● Your assignment
Your task is to retype every entry exactly while omitting the pictures.

● Record extracts
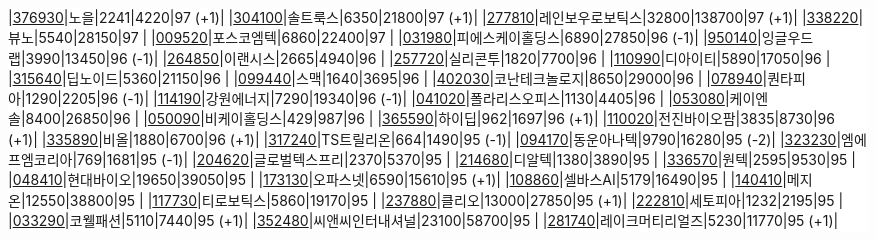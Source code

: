 |[376930](https://finance.daum.net/quotes/A376930)|노을|2241|4220|97 (+1)|
|[304100](https://finance.daum.net/quotes/A304100)|솔트룩스|6350|21800|97 (+1)|
|[277810](https://finance.daum.net/quotes/A277810)|레인보우로보틱스|32800|138700|97 (+1)|
|[338220](https://finance.daum.net/quotes/A338220)|뷰노|5540|28150|97 |
|[009520](https://finance.daum.net/quotes/A009520)|포스코엠텍|6860|22400|97 |
|[031980](https://finance.daum.net/quotes/A031980)|피에스케이홀딩스|6890|27850|96 (-1)|
|[950140](https://finance.daum.net/quotes/A950140)|잉글우드랩|3990|13450|96 (-1)|
|[264850](https://finance.daum.net/quotes/A264850)|이랜시스|2665|4940|96 |
|[257720](https://finance.daum.net/quotes/A257720)|실리콘투|1820|7700|96 |
|[110990](https://finance.daum.net/quotes/A110990)|디아이티|5890|17050|96 |
|[315640](https://finance.daum.net/quotes/A315640)|딥노이드|5360|21150|96 |
|[099440](https://finance.daum.net/quotes/A099440)|스맥|1640|3695|96 |
|[402030](https://finance.daum.net/quotes/A402030)|코난테크놀로지|8650|29000|96 |
|[078940](https://finance.daum.net/quotes/A078940)|퀀타피아|1290|2205|96 (-1)|
|[114190](https://finance.daum.net/quotes/A114190)|강원에너지|7290|19340|96 (-1)|
|[041020](https://finance.daum.net/quotes/A041020)|폴라리스오피스|1130|4405|96 |
|[053080](https://finance.daum.net/quotes/A053080)|케이엔솔|8400|26850|96 |
|[050090](https://finance.daum.net/quotes/A050090)|비케이홀딩스|429|987|96 |
|[365590](https://finance.daum.net/quotes/A365590)|하이딥|962|1697|96 (+1)|
|[110020](https://finance.daum.net/quotes/A110020)|전진바이오팜|3835|8730|96 (+1)|
|[335890](https://finance.daum.net/quotes/A335890)|비올|1880|6700|96 (+1)|
|[317240](https://finance.daum.net/quotes/A317240)|TS트릴리온|664|1490|95 (-1)|
|[094170](https://finance.daum.net/quotes/A094170)|동운아나텍|9790|16280|95 (-2)|
|[323230](https://finance.daum.net/quotes/A323230)|엠에프엠코리아|769|1681|95 (-1)|
|[204620](https://finance.daum.net/quotes/A204620)|글로벌텍스프리|2370|5370|95 |
|[214680](https://finance.daum.net/quotes/A214680)|디알텍|1380|3890|95 |
|[336570](https://finance.daum.net/quotes/A336570)|원텍|2595|9530|95 |
|[048410](https://finance.daum.net/quotes/A048410)|현대바이오|19650|39050|95 |
|[173130](https://finance.daum.net/quotes/A173130)|오파스넷|6590|15610|95 (+1)|
|[108860](https://finance.daum.net/quotes/A108860)|셀바스AI|5179|16490|95 |
|[140410](https://finance.daum.net/quotes/A140410)|메지온|12550|38800|95 |
|[117730](https://finance.daum.net/quotes/A117730)|티로보틱스|5860|19170|95 |
|[237880](https://finance.daum.net/quotes/A237880)|클리오|13000|27850|95 (+1)|
|[222810](https://finance.daum.net/quotes/A222810)|세토피아|1232|2195|95 |
|[033290](https://finance.daum.net/quotes/A033290)|코웰패션|5110|7440|95 (+1)|
|[352480](https://finance.daum.net/quotes/A352480)|씨앤씨인터내셔널|23100|58700|95 |
|[281740](https://finance.daum.net/quotes/A281740)|레이크머티리얼즈|5230|11770|95 (+1)|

● Answer box
Source code

: |[376930](https://finance.daum.net/quotes/A376930)|노을|2241|4220|97 (+1)|
|[304100](https://finance.daum.net/quotes/A304100)|솔트룩스|6350|21800|97 (+1)|
|[277810](https://finance.daum.net/quotes/A277810)|레인보우로보틱스|32800|138700|97 (+1)|
|[338220](https://finance.daum.net/quotes/A338220)|뷰노|5540|28150|97 |
|[009520](https://finance.daum.net/quotes/A009520)|포스코엠텍|6860|22400|97 |
|[031980](https://finance.daum.net/quotes/A031980)|피에스케이홀딩스|6890|27850|96 (-1)|
|[950140](https://finance.daum.net/quotes/A950140)|잉글우드랩|3990|13450|96 (-1)|
|[264850](https://finance.daum.net/quotes/A264850)|이랜시스|2665|4940|96 |
|[257720](https://finance.daum.net/quotes/A257720)|실리콘투|1820|7700|96 |
|[110990](https://finance.daum.net/quotes/A110990)|디아이티|5890|17050|96 |
|[315640](https://finance.daum.net/quotes/A315640)|딥노이드|5360|21150|96 |
|[099440](https://finance.daum.net/quotes/A099440)|스맥|1640|3695|96 |
|[402030](https://finance.daum.net/quotes/A402030)|코난테크놀로지|8650|29000|96 |
|[078940](https://finance.daum.net/quotes/A078940)|퀀타피아|1290|2205|96 (-1)|
|[114190](https://finance.daum.net/quotes/A114190)|강원에너지|7290|19340|96 (-1)|
|[041020](https://finance.daum.net/quotes/A041020)|폴라리스오피스|1130|4405|96 |
|[053080](https://finance.daum.net/quotes/A053080)|케이엔솔|8400|26850|96 |
|[050090](https://finance.daum.net/quotes/A050090)|비케이홀딩스|429|987|96 |
|[365590](https://finance.daum.net/quotes/A365590)|하이딥|962|1697|96 (+1)|
|[110020](https://finance.daum.net/quotes/A110020)|전진바이오팜|3835|8730|96 (+1)|
|[335890](https://finance.daum.net/quotes/A335890)|비올|1880|6700|96 (+1)|
|[317240](https://finance.daum.net/quotes/A317240)|TS트릴리온|664|1490|95 (-1)|
|[094170](https://finance.daum.net/quotes/A094170)|동운아나텍|9790|16280|95 (-2)|
|[323230](https://finance.daum.net/quotes/A323230)|엠에프엠코리아|769|1681|95 (-1)|
|[204620](https://finance.daum.net/quotes/A204620)|글로벌텍스프리|2370|5370|95 |
|[214680](https://finance.daum.net/quotes/A214680)|디알텍|1380|3890|95 |
|[336570](https://finance.daum.net/quotes/A336570)|원텍|2595|9530|95 |
|[048410](https://finance.daum.net/quotes/A048410)|현대바이오|19650|39050|95 |
|[173130](https://finance.daum.net/quotes/A173130)|오파스넷|6590|15610|95 (+1)|
|[108860](https://finance.daum.net/quotes/A108860)|셀바스AI|5179|16490|95 |
|[140410](https://finance.daum.net/quotes/A140410)|메지온|12550|38800|95 |
|[117730](https://finance.daum.net/quotes/A117730)|티로보틱스|5860|19170|95 |
|[237880](https://finance.daum.net/quotes/A237880)|클리오|13000|27850|95 (+1)|
|[222810](https://finance.daum.net/quotes/A222810)|세토피아|1232|2195|95 |
|[033290](https://finance.daum.net/quotes/A033290)|코웰패션|5110|7440|95 (+1)|
|[352480](https://finance.daum.net/quotes/A352480)|씨앤씨인터내셔널|23100|58700|95 |
|[281740](https://finance.daum.net/quotes/A281740)|레이크머티리얼즈|5230|11770|95 (+1)|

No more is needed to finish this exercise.